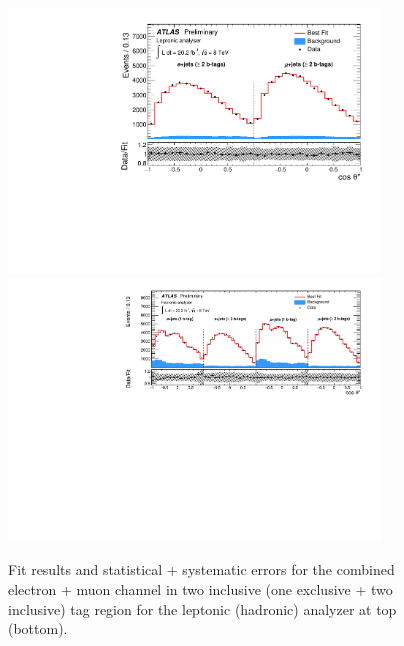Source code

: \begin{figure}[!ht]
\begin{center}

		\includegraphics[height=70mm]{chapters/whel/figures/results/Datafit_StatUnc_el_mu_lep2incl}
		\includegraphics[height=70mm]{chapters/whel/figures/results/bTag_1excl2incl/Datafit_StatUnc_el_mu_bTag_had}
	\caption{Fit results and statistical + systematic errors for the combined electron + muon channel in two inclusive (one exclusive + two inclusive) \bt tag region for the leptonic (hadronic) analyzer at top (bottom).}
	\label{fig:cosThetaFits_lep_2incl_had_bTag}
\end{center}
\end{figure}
---
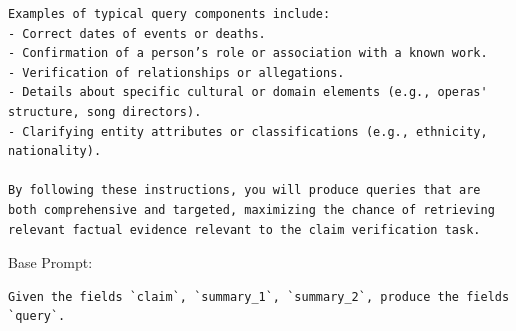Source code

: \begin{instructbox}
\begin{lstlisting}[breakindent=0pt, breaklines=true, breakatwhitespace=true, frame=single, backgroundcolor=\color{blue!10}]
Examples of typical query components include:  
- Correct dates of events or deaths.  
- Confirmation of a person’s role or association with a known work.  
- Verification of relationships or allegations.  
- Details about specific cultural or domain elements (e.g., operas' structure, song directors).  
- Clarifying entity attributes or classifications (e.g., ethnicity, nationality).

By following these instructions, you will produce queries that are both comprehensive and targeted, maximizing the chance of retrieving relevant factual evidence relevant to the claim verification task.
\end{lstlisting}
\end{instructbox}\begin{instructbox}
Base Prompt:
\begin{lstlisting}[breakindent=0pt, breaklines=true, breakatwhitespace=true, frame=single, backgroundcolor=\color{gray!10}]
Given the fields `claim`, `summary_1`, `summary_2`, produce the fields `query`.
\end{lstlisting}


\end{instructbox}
* * *
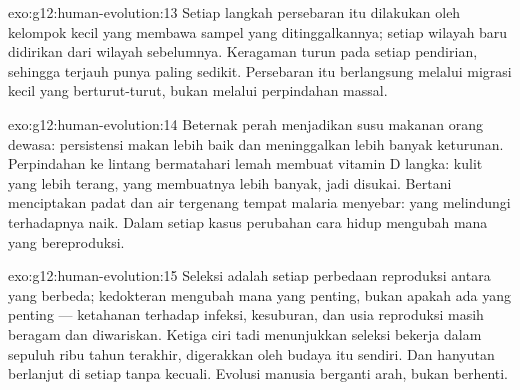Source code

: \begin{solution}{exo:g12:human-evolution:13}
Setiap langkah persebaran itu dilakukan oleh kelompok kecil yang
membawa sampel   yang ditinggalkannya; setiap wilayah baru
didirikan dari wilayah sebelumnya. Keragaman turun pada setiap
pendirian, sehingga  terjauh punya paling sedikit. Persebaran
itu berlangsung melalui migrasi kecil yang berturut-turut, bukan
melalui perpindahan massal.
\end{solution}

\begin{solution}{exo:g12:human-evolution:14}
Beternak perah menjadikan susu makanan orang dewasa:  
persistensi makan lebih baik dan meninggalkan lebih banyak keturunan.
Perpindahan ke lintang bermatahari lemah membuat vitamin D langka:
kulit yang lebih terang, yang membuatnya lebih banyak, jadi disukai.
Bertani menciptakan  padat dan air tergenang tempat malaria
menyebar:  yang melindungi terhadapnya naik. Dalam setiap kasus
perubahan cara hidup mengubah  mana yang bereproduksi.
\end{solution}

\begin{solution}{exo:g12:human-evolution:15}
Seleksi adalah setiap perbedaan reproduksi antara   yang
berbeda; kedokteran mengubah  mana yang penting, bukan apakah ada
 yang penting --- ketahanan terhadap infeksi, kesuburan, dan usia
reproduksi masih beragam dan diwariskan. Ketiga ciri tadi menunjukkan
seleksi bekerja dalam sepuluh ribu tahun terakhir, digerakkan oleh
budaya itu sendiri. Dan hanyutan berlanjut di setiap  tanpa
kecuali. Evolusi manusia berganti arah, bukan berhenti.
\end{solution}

Exercise details: Out of the records above, pull the lines that include the word "height".

The answer:
		\includegraphics[height=70mm]{chapters/whel/figures/results/Datafit_StatUnc_el_mu_lep2incl}
		\includegraphics[height=70mm]{chapters/whel/figures/results/bTag_1excl2incl/Datafit_StatUnc_el_mu_bTag_had}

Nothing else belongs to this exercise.